:: WHAT IS EXPECTED ::
Search the data for the string "ubuntu" and copy each line in which it appears.

Dataset entries:
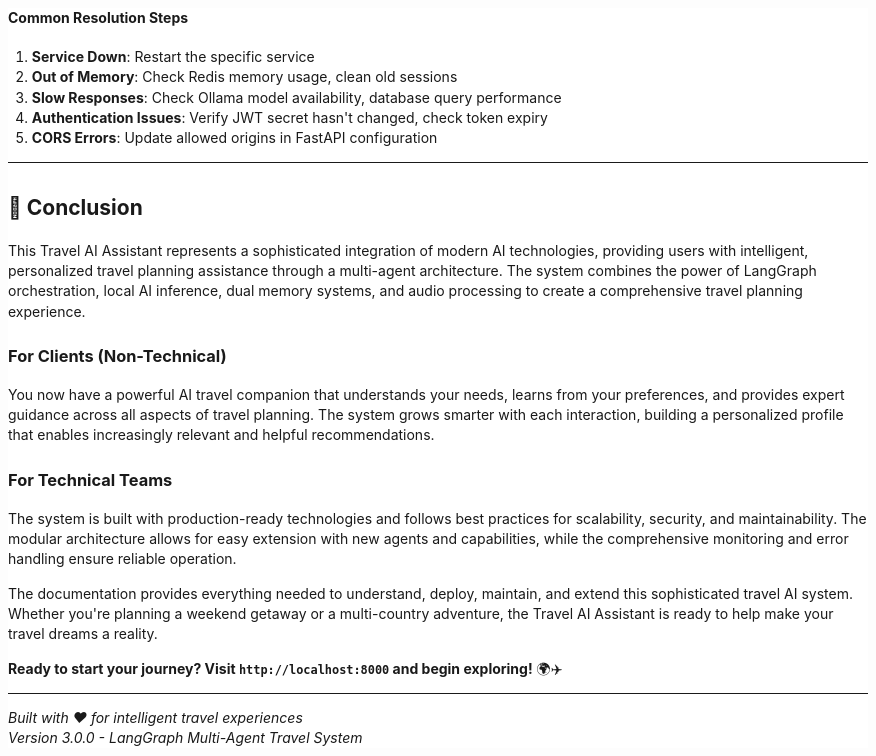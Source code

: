 #### **Common Resolution Steps**
1. **Service Down**: Restart the specific service
2. **Out of Memory**: Check Redis memory usage, clean old sessions
3. **Slow Responses**: Check Ollama model availability, database query performance
4. **Authentication Issues**: Verify JWT secret hasn't changed, check token expiry
5. **CORS Errors**: Update allowed origins in FastAPI configuration

---

## 🎉 Conclusion

This Travel AI Assistant represents a sophisticated integration of modern AI technologies, providing users with intelligent, personalized travel planning assistance through a multi-agent architecture. The system combines the power of LangGraph orchestration, local AI inference, dual memory systems, and audio processing to create a comprehensive travel planning experience.

### For Clients (Non-Technical)
You now have a powerful AI travel companion that understands your needs, learns from your preferences, and provides expert guidance across all aspects of travel planning. The system grows smarter with each interaction, building a personalized profile that enables increasingly relevant and helpful recommendations.

### For Technical Teams
The system is built with production-ready technologies and follows best practices for scalability, security, and maintainability. The modular architecture allows for easy extension with new agents and capabilities, while the comprehensive monitoring and error handling ensure reliable operation.

The documentation provides everything needed to understand, deploy, maintain, and extend this sophisticated travel AI system. Whether you're planning a weekend getaway or a multi-country adventure, the Travel AI Assistant is ready to help make your travel dreams a reality.

**Ready to start your journey? Visit `http://localhost:8000` and begin exploring!** 🌍✈️

---

*Built with ❤️ for intelligent travel experiences*  
*Version 3.0.0 - LangGraph Multi-Agent Travel System*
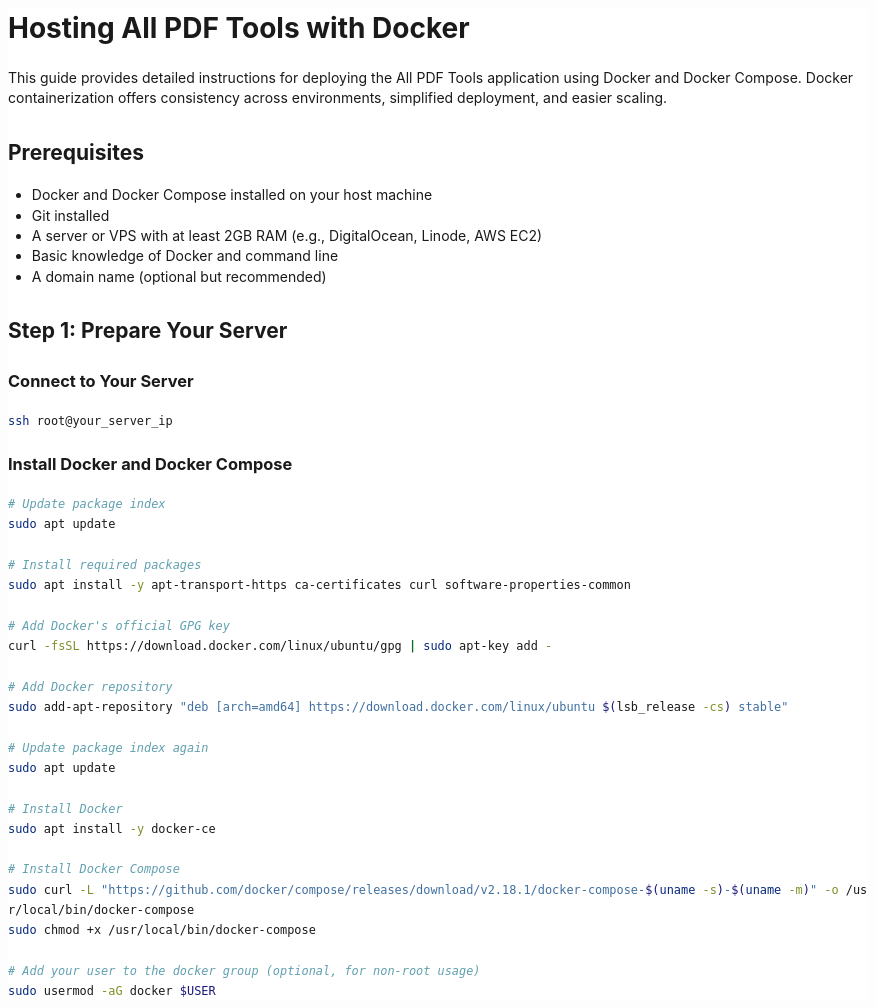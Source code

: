 # Hosting All PDF Tools with Docker

This guide provides detailed instructions for deploying the All PDF Tools application using Docker and Docker Compose. Docker containerization offers consistency across environments, simplified deployment, and easier scaling.

## Prerequisites

- Docker and Docker Compose installed on your host machine
- Git installed
- A server or VPS with at least 2GB RAM (e.g., DigitalOcean, Linode, AWS EC2)
- Basic knowledge of Docker and command line
- A domain name (optional but recommended)

## Step 1: Prepare Your Server

### Connect to Your Server

```bash
ssh root@your_server_ip
```

### Install Docker and Docker Compose

```bash
# Update package index
sudo apt update

# Install required packages
sudo apt install -y apt-transport-https ca-certificates curl software-properties-common

# Add Docker's official GPG key
curl -fsSL https://download.docker.com/linux/ubuntu/gpg | sudo apt-key add -

# Add Docker repository
sudo add-apt-repository "deb [arch=amd64] https://download.docker.com/linux/ubuntu $(lsb_release -cs) stable"

# Update package index again
sudo apt update

# Install Docker
sudo apt install -y docker-ce

# Install Docker Compose
sudo curl -L "https://github.com/docker/compose/releases/download/v2.18.1/docker-compose-$(uname -s)-$(uname -m)" -o /usr/local/bin/docker-compose
sudo chmod +x /usr/local/bin/docker-compose

# Add your user to the docker group (optional, for non-root usage)
sudo usermod -aG docker $USER
```
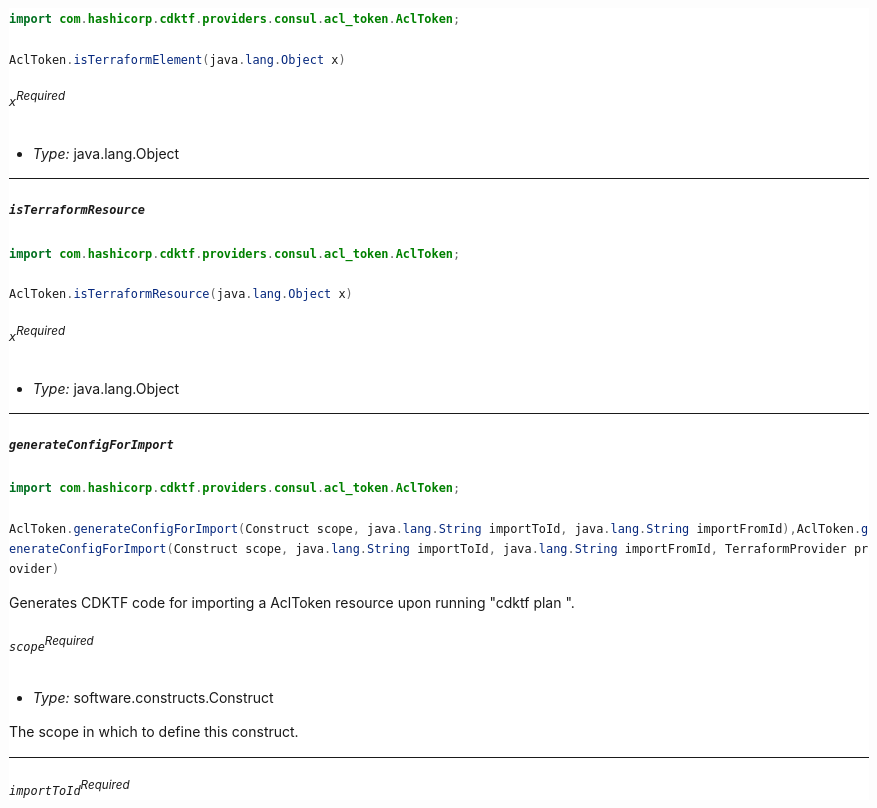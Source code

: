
 ```java
import com.hashicorp.cdktf.providers.consul.acl_token.AclToken;

AclToken.isTerraformElement(java.lang.Object x)
```

###### `x`<sup>Required</sup> <a name="x" id="@cdktf/provider-consul.aclToken.AclToken.isTerraformElement.parameter.x"></a>

- *Type:* java.lang.Object

---

##### `isTerraformResource` <a name="isTerraformResource" id="@cdktf/provider-consul.aclToken.AclToken.isTerraformResource"></a>

```java
import com.hashicorp.cdktf.providers.consul.acl_token.AclToken;

AclToken.isTerraformResource(java.lang.Object x)
```

###### `x`<sup>Required</sup> <a name="x" id="@cdktf/provider-consul.aclToken.AclToken.isTerraformResource.parameter.x"></a>

- *Type:* java.lang.Object

---

##### `generateConfigForImport` <a name="generateConfigForImport" id="@cdktf/provider-consul.aclToken.AclToken.generateConfigForImport"></a>

```java
import com.hashicorp.cdktf.providers.consul.acl_token.AclToken;

AclToken.generateConfigForImport(Construct scope, java.lang.String importToId, java.lang.String importFromId),AclToken.generateConfigForImport(Construct scope, java.lang.String importToId, java.lang.String importFromId, TerraformProvider provider)
```

Generates CDKTF code for importing a AclToken resource upon running "cdktf plan <stack-name>".

###### `scope`<sup>Required</sup> <a name="scope" id="@cdktf/provider-consul.aclToken.AclToken.generateConfigForImport.parameter.scope"></a>

- *Type:* software.constructs.Construct

The scope in which to define this construct.

---

###### `importToId`<sup>Required</sup> <a name="importToId" id="@cdktf/provider-consul.aclToken.AclToken.generateConfigForImport.parameter.importToId"></a>
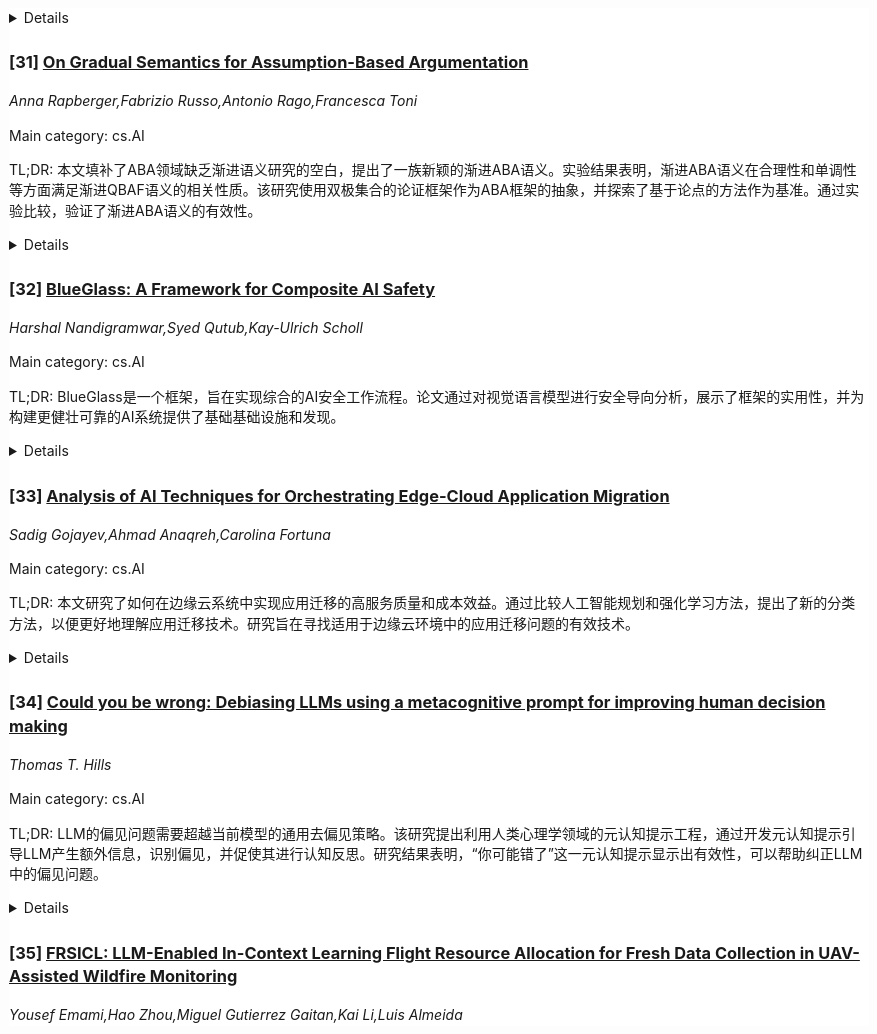 <details><summary>Details</summary></details>


### [31] [On Gradual Semantics for Assumption-Based Argumentation](https://arxiv.org/abs/2507.10076)
*Anna Rapberger,Fabrizio Russo,Antonio Rago,Francesca Toni*

Main category: cs.AI

TL;DR: 本文填补了ABA领域缺乏渐进语义研究的空白，提出了一族新颖的渐进ABA语义。实验结果表明，渐进ABA语义在合理性和单调性等方面满足渐进QBAF语义的相关性质。该研究使用双极集合的论证框架作为ABA框架的抽象，并探索了基于论点的方法作为基准。通过实验比较，验证了渐进ABA语义的有效性。


<details><summary>Details</summary></details>


### [32] [BlueGlass: A Framework for Composite AI Safety](https://arxiv.org/abs/2507.10106)
*Harshal Nandigramwar,Syed Qutub,Kay-Ulrich Scholl*

Main category: cs.AI

TL;DR: BlueGlass是一个框架，旨在实现综合的AI安全工作流程。论文通过对视觉语言模型进行安全导向分析，展示了框架的实用性，并为构建更健壮可靠的AI系统提供了基础基础设施和发现。


<details><summary>Details</summary></details>


### [33] [Analysis of AI Techniques for Orchestrating Edge-Cloud Application Migration](https://arxiv.org/abs/2507.10119)
*Sadig Gojayev,Ahmad Anaqreh,Carolina Fortuna*

Main category: cs.AI

TL;DR: 本文研究了如何在边缘云系统中实现应用迁移的高服务质量和成本效益。通过比较人工智能规划和强化学习方法，提出了新的分类方法，以便更好地理解应用迁移技术。研究旨在寻找适用于边缘云环境中的应用迁移问题的有效技术。


<details><summary>Details</summary></details>


### [34] [Could you be wrong: Debiasing LLMs using a metacognitive prompt for improving human decision making](https://arxiv.org/abs/2507.10124)
*Thomas T. Hills*

Main category: cs.AI

TL;DR: LLM的偏见问题需要超越当前模型的通用去偏见策略。该研究提出利用人类心理学领域的元认知提示工程，通过开发元认知提示引导LLM产生额外信息，识别偏见，并促使其进行认知反思。研究结果表明，“你可能错了”这一元认知提示显示出有效性，可以帮助纠正LLM中的偏见问题。


<details><summary>Details</summary></details>


### [35] [FRSICL: LLM-Enabled In-Context Learning Flight Resource Allocation for Fresh Data Collection in UAV-Assisted Wildfire Monitoring](https://arxiv.org/abs/2507.10134)
*Yousef Emami,Hao Zhou,Miguel Gutierrez Gaitan,Kai Li,Luis Almeida*
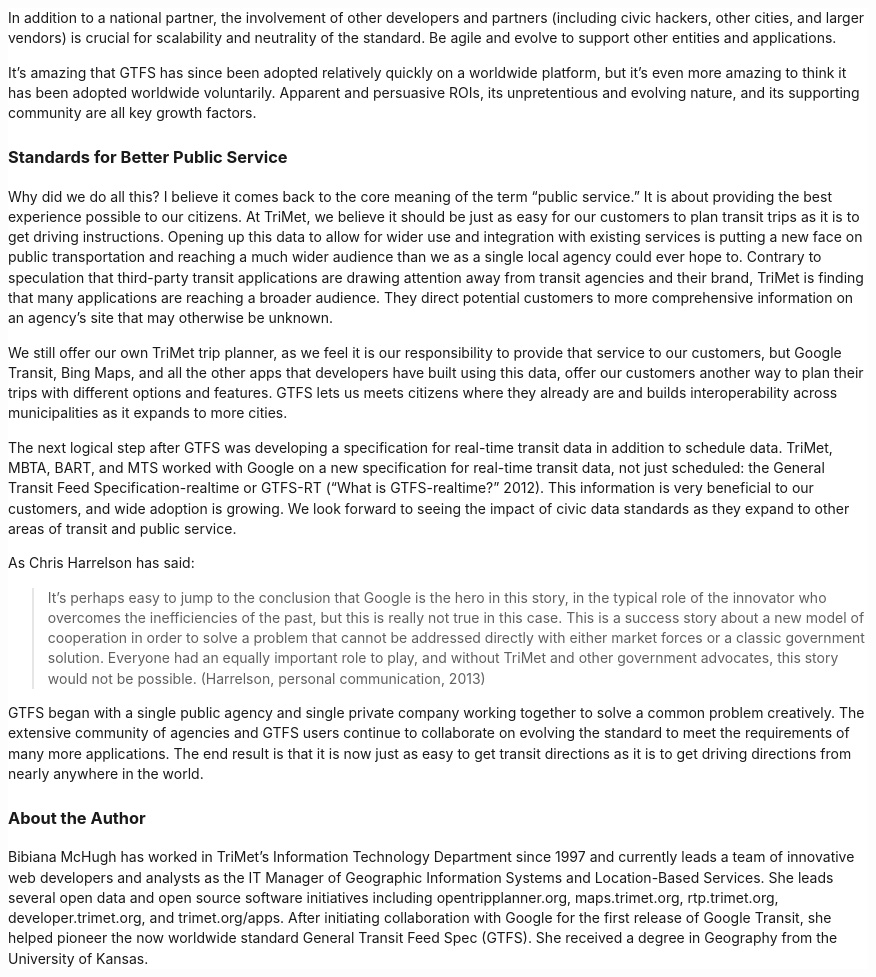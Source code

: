 In addition to a national partner, the involvement of other developers and partners (including civic hackers, other cities, and larger vendors) is crucial for scalability and neutrality of the standard. Be agile and evolve to support other entities and applications.

It’s amazing that GTFS has since been adopted relatively quickly on a worldwide platform, but it’s even more amazing to think it has been adopted worldwide voluntarily. Apparent and persuasive ROIs, its unpretentious and evolving nature, and its supporting community are all key growth factors.

### Standards for Better Public Service

Why did we do all this? I believe it comes back to the core meaning of the term “public service.” It is about providing the best experience possible to our citizens. At TriMet, we believe it should be just as easy for our customers to plan transit trips as it is to get driving instructions. Opening up this data to allow for wider use and integration with existing services is putting a new face on public transportation and reaching a much wider audience than we as a single local agency could ever hope to. Contrary to speculation that third-party transit applications are drawing attention away from transit agencies and their brand, TriMet is finding that many applications are reaching a broader audience. They direct potential customers to more comprehensive information on an agency’s site that may otherwise be unknown.

We still offer our own TriMet trip planner, as we feel it is our responsibility to provide that service to our customers, but Google Transit, Bing Maps, and all the other apps that developers have built using this data, offer our customers another way to plan their trips with different options and features. GTFS lets us meets citizens where they already are and builds interoperability across municipalities as it expands to more cities.

The next logical step after GTFS was developing a specification for real-time transit data in addition to schedule data. TriMet, MBTA, BART, and MTS worked with Google on a new specification for real-time transit data, not just scheduled: the General Transit Feed Specification-realtime or GTFS-RT (“What is GTFS-realtime?” 2012). This information is very beneficial to our customers, and wide adoption is growing. We look forward to seeing the impact of civic data standards as they expand to other areas of transit and public service.

As Chris Harrelson has said:

> It’s perhaps easy to jump to the conclusion that Google is the hero in this story, in the typical role of the innovator who overcomes the inefficiencies of the past, but this is really not true in this case. This is a success story about a new model of cooperation in order to solve a problem that cannot be addressed directly with either market forces or a classic government solution. Everyone had an equally important role to play, and without TriMet and other government advocates, this story would not be possible. (Harrelson, personal communication, 2013)

GTFS began with a single public agency and single private company working together to solve a common problem creatively. The extensive community of agencies and GTFS users continue to collaborate on evolving the standard to meet the requirements of many more applications. The end result is that it is now just as easy to get transit directions as it is to get driving directions from nearly anywhere in the world.

### About the Author

Bibiana McHugh has worked in TriMet’s Information Technology Department since 1997 and currently leads a team of innovative web developers and analysts as the IT Manager of Geographic Information Systems and Location-Based Services. She leads several open data and open source software initiatives including opentripplanner.org, maps.trimet.org, rtp.trimet.org, developer.trimet.org, and trimet.org/apps. After initiating collaboration with Google for the first release of Google Transit, she helped pioneer the now worldwide standard General Transit Feed Spec (GTFS). She received a degree in Geography from the University of Kansas.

:: RESULT FOR THIS TASK ::
curl -fsSL https://download.docker.com/linux/ubuntu/gpg | sudo apt-key add -
sudo add-apt-repository "deb [arch=amd64] https://download.docker.com/linux/ubuntu $(lsb_release -cs) stable"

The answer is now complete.